Chrome 20.x issue (bug?) With classes applied / removed at intervals via jQuery

This is fun for those of you who love to bang your head on a computer keyboard.

Website: http://blduke.com.php53-27.dfw1-2.websitetestlink.com

An interesting jQuery thing going right under the navigation here. This is actually a radial menu ( plugin ). The plugin includes functions that will start clockwise and counterclockwise rotation, and by default the radial menu is not displayed. Therefore, I have a code to initialize the radial menu, a code to display it immediately, and a code to start the next rotation at intervals. Finally, I used the plugin API to connect to the afterAnimation option to make sure that the “active” class is applied to the “active” menu item.

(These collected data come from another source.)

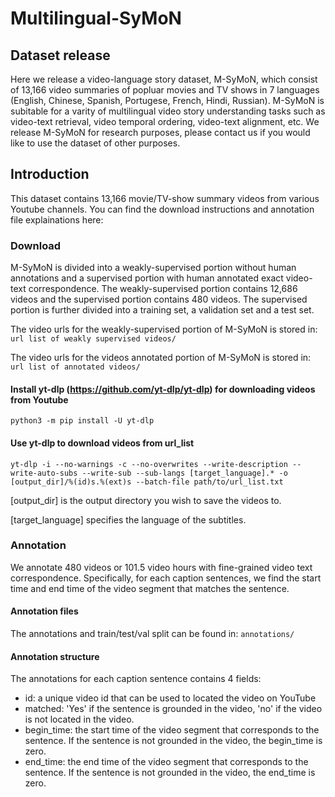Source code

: 
# Multilingual-SyMoN
## Dataset release
Here we release a video-language story dataset, M-SyMoN, which consist of 13,166 video summaries of popluar movies and TV shows in 7 languages (English, Chinese, Spanish, Portugese, French, Hindi, Russian). M-SyMoN is subitable for a varity of multilingual video story understanding tasks such as video-text retrieval, video temporal ordering, video-text alignment, etc. We release M-SyMoN for research purposes, please contact us if you would like to use the dataset of other purposes.

## Introduction
This dataset contains 13,166 movie/TV-show summary videos from various Youtube channels. You can find the download instructions and annotation file explainations here:

### Download
M-SyMoN is divided into a weakly-supervised portion without human annotations and a supervised portion with human annotated exact video-text correspondence. The weakly-supervised portion contains 12,686 videos and the supervised portion contains 480 videos. The supervised portion is further divided into a training set, a validation set and a test set. 

The video urls for the weakly-supervised portion of M-SyMoN is stored in: `url list of weakly supervised videos/`

The video urls for the videos annotated portion of M-SyMoN is stored in: `url list of annotated videos/`

#### Install yt-dlp (https://github.com/yt-dlp/yt-dlp) for downloading videos from Youtube 
`python3 -m pip install -U yt-dlp`

#### Use yt-dlp to download videos from url_list
`yt-dlp -i --no-warnings -c --no-overwrites --write-description --write-auto-subs --write-sub --sub-langs [target_language].* -o [output_dir]/%(id)s.%(ext)s --batch-file path/to/url_list.txt`

[output_dir] is the output directory you wish to save the videos to.

[target_language] specifies the language of the subtitles.

### Annotation
We annotate 480 videos or 101.5 video hours with fine-grained video text correspondence. Specifically, for each caption sentences, we find the start time and end time of the video segment that matches the sentence.

#### Annotation files
The annotations and train/test/val split can be found in: `annotations/`

#### Annotation structure
The annotations for each caption sentence contains 4 fields:
 - id: a unique video id that can be used to located the video on YouTube
 - matched: 'Yes' if the sentence is grounded in the video, 'no' if the video is not located in the video.
 - begin_time: the start time of the video segment that corresponds to the sentence. If the sentence is not grounded in the video, the begin_time is zero.
 - end_time: the end time of the video segment  that corresponds to the sentence. If the sentence is not grounded in the video, the end_time is zero.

I am going to use it to make some interesting CSS material, rotate some to the right of this graphic, etc. You can see that the “active” class in the list items is adding a red background right now.

This works absolutely fine in IE8 +, Firefox, Safari, and Chrome version 17.0-19.0. In Chrome 20.x, it crashes in a weird way.

The active class still jumps to the corresponding list item, if necessary, but the browser does something strange, for example, deferring the rendering of the active class to a new item or completely skips it at some points or points it to two items (the last item, and following)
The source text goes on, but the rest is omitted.